2. Bei Verstößen des Vertragspartners gegen die oben genannten Verpflichtungen ist die Rheinische Mittelstandsberater AG berechtigt, diesen Vertrag fristlos und ohne weitere Verpflichtungen oder einer diesbezüglichen Haftung gegenüber dem Vertragspartner schriftlich zu kündigen. Ist Rheinische Mittelstandsberater AG darüber hinaus der Ansicht, dass der Umstand welcher den Anlass zur Kündigung gegeben hat, auch einen Verstoß gegen das U.S. Foreign Corrupt Practices Act oder andere anwendbare Anti Korruptions-Gesetze darstellt, sind jegliche Ansprüche des Verletzenden auf Leistungen aus diesem Vertrag verwirkt.

§ 10 Erfüllungsort, Gerichtsstand

1. Sofern sich aus der Auftragsbestätigung nichts anderes ergibt, ist der Geschäftssitz der Rheinische Mittelstandsberater AG Erfüllungsort.

2. Es ist deutsches Recht anwendbar.

3. Gerichtsstand ist Neuss. Jede Vertragspartei kann die andere auch an deren allgemeinen Gerichtsstand verklagen.

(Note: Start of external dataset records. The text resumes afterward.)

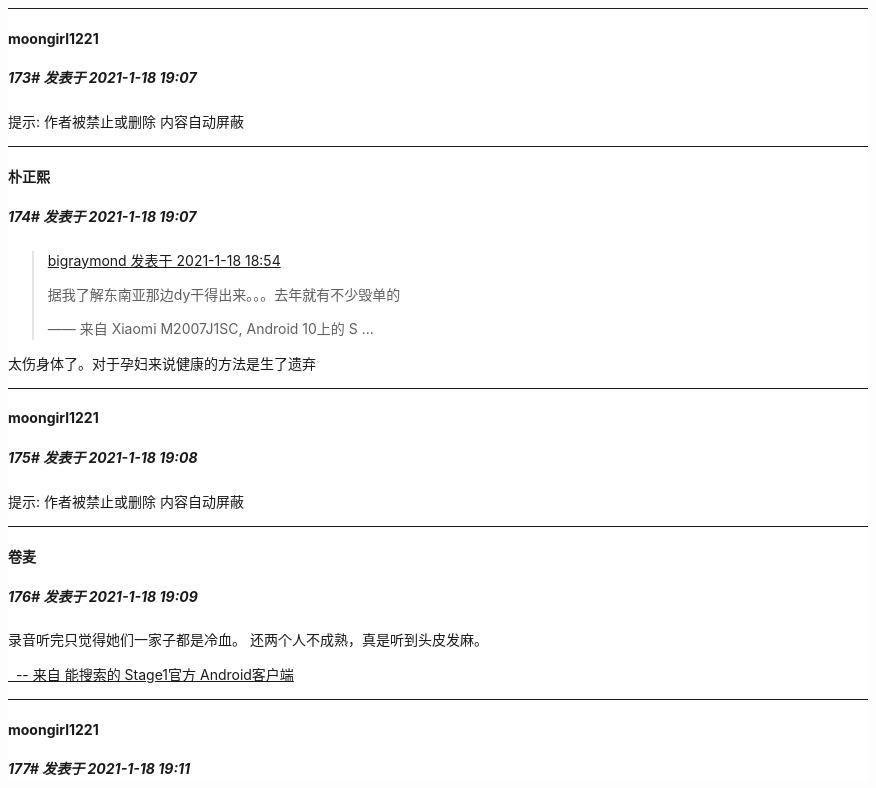 



*****

####  moongirl1221  
##### 173#       发表于 2021-1-18 19:07

提示: 作者被禁止或删除 内容自动屏蔽



*****

####  朴正熙  
##### 174#       发表于 2021-1-18 19:07



<blockquote><a href="httphttps://bbs.saraba1st.com/2b/forum.php?mod=redirect&amp;goto=findpost&amp;pid=50074852&amp;ptid=1983443" target="_blank">bigraymond 发表于 2021-1-18 18:54</a>

据我了解东南亚那边dy干得出来。。。去年就有不少毁单的


—— 来自 Xiaomi M2007J1SC, Android 10上的 S ...</blockquote>
太伤身体了。对于孕妇来说健康的方法是生了遗弃







*****

####  moongirl1221  
##### 175#       发表于 2021-1-18 19:08

提示: 作者被禁止或删除 内容自动屏蔽



*****

####  卷麦  
##### 176#       发表于 2021-1-18 19:09




录音听完只觉得她们一家子都是冷血。
还两个人不成熟，真是听到头皮发麻。

[  -- 来自 能搜索的 Stage1官方 Android客户端](https://www.coolapk.com/apk/140634)







*****

####  moongirl1221  
##### 177#       发表于 2021-1-18 19:11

§ 11 Salvatorische Klausel

Sollte eine der vorstehenden Regelungen unwirksam sein, so sollen die Bedingungen im Übrigen trotzdem ihre Gültigkeit behalten. An die Stelle der unwirksamen Klauseln tritt sodann die gesetzliche Regelung. Soweit eine gesetzliche Regelung nicht besteht, sind die Parteien verpflichtet, eine Vereinbarung zu treffen, die dem mit der unwirksamen Klausel beabsichtigten und wirtschaftlich verfolgten Zweck am nächsten kommt.